IV — Uma cena dantesca: o seu castigo

O castigo dos invejosos estaria em cobri-los de favores, para fazê-los sentir que a sua inveja é recebida como uma homenagem, e não como uma punhalada. É mais generoso, mais humanitário. Os bens que o invejoso recebe, constituem sua mais desesperante humilhação; se não é possível agasalhá-lo, é necessário ignorá-lo. Nenhum enfermo é responsável pela sua doença, nem é possível impedir que êle emita acentos lamentosos; a inveja é uma enfermidade, e não há nada mais respeitável, do que o direito de se lamentar, quando se sofrem congestões de vaidade.

O invejoso é a única vítima do seu próprio veneno; a inveja o devora, como o cancro corrói a víscera; afoga-o, como a hidra, o azinho. Por isso, Poussin, numa tela admirável, pintou este monstro mordendo os próprios braços, e sacudindo a cabeleira de serpentes que o ameaçam sem cessar.

Dante considerou os invejosos indignos do inferno. Na sábia distribuição das penalidades e castigos, fechou-os no purgatório, o que está de acordo com a sua condição medíocre.

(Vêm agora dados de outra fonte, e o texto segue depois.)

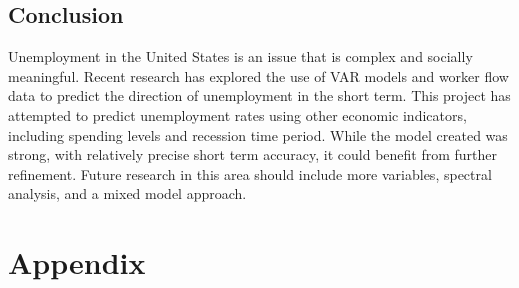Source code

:\documentclass[twoside,twocolumn]{article}
\begin{document}
\subsection{Conclusion}

Unemployment in the United States is an issue that is complex and socially meaningful. Recent research has explored the use of VAR models and worker flow data to predict the direction of unemployment in the short term. This project has attempted to predict unemployment rates using other economic indicators, including spending levels and recession time period. While the model created was strong, with relatively precise short term accuracy, it could benefit from further refinement. Future research in this area should include more variables, spectral analysis, and a mixed model approach.


\begin{flushleft}
\end{flushleft}
 \section*{Appendix}
 \appendix
\end{document}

Jazem, acobardados, num círculo de pedra cinzenta, sentados junto a um paredão lívido, com os seus semblantes chorosos, cobertos de cilícios, formando um panorama de cemitério vivente. O sol nega-lhes a luz; têm os olhos costurados com arames, porque nunca puderam vêr o bem do próximo. Fala por eles, a nobre Sapia, desterrada pelos seus concidadãos; foi tal a sua inveja, que sentiu um regosijo louco, quando eles foram derrotados pelos florentinos. E falam outros, com vozes trágicas, enquanto que longínquos fragores de trovões recordam a palavra que Caim pronunciou, depois de matar Abel. Porque o primeiro assassino da lenda bíblica tinha de ser um invejoso.

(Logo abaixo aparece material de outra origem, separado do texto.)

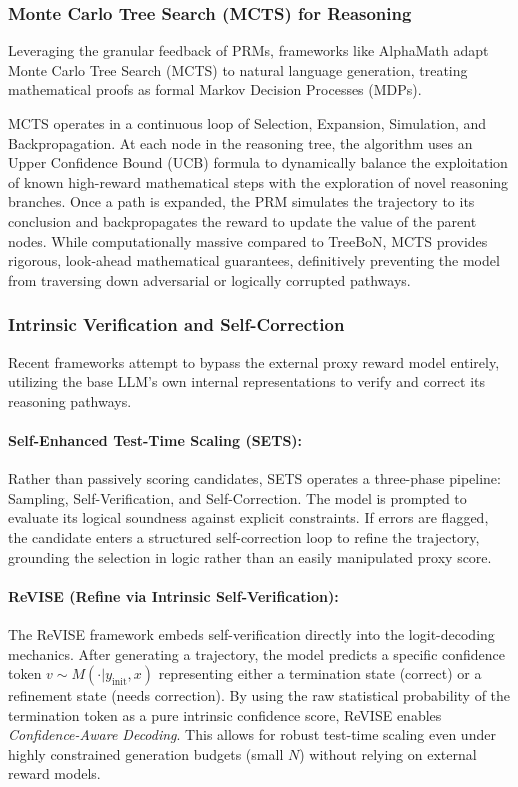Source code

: \documentclass[a4paper,11pt]{article}
\begin{document}
\subsubsection{Monte Carlo Tree Search (MCTS) for Reasoning}
Leveraging the granular feedback of PRMs, frameworks like AlphaMath \cite{chen2024alphamath} adapt Monte Carlo Tree Search (MCTS) to natural language generation, treating mathematical proofs as formal Markov Decision Processes (MDPs). 

MCTS operates in a continuous loop of Selection, Expansion, Simulation, and Backpropagation. At each node in the reasoning tree, the algorithm uses an Upper Confidence Bound (UCB) formula to dynamically balance the exploitation of known high-reward mathematical steps with the exploration of novel reasoning branches. Once a path is expanded, the PRM simulates the trajectory to its conclusion and backpropagates the reward to update the value of the parent nodes. While computationally massive compared to TreeBoN, MCTS provides rigorous, look-ahead mathematical guarantees, definitively preventing the model from traversing down adversarial or logically corrupted pathways.

\subsubsection{Intrinsic Verification and Self-Correction}
Recent frameworks attempt to bypass the external proxy reward model entirely, utilizing the base LLM's own internal representations to verify and correct its reasoning pathways.

\paragraph{Self-Enhanced Test-Time Scaling (SETS):}Rather than passively scoring candidates, SETS \cite{chen2025sets} operates a three-phase pipeline: Sampling, Self-Verification, and Self-Correction. The model is prompted to evaluate its logical soundness against explicit constraints. If errors are flagged, the candidate enters a structured self-correction loop to refine the trajectory, grounding the selection in logic rather than an easily manipulated proxy score.\paragraph{ReVISE (Refine via Intrinsic Self-Verification):}The ReVISE framework \cite{lee2025revise} embeds self-verification directly into the logit-decoding mechanics. After generating a trajectory, the model predicts a specific confidence token $v \sim M(\cdot | y_{\text{init}}, x)$ representing either a termination state (correct) or a refinement state (needs correction). By using the raw statistical probability of the termination token as a pure intrinsic confidence score, ReVISE enables \textit{Confidence-Aware Decoding}. This allows for robust test-time scaling even under highly constrained generation budgets (small $N$) without relying on external reward models.
\end{document}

Todos eles já levam o castigo na sua própria culpa. O espartano Antístenes, ao saber que o invejavam, respondeu com acerto:

"Pior para eles; terão que sofrer o duplo tormento dos seus males e dos meus bens".

Os únicos gananciosos são os invejados: é agradável sentir-se adorado de joelhos.

A maior satisfação do homem excelente está em provocar a inveja, estimulando-a com os próprios médios, acossando-a, cada dia, com virtudes maiores, para ter a felicidade de ouvir as suas preces. Não ser invejado é uma garantia inequívoca de mediocridade.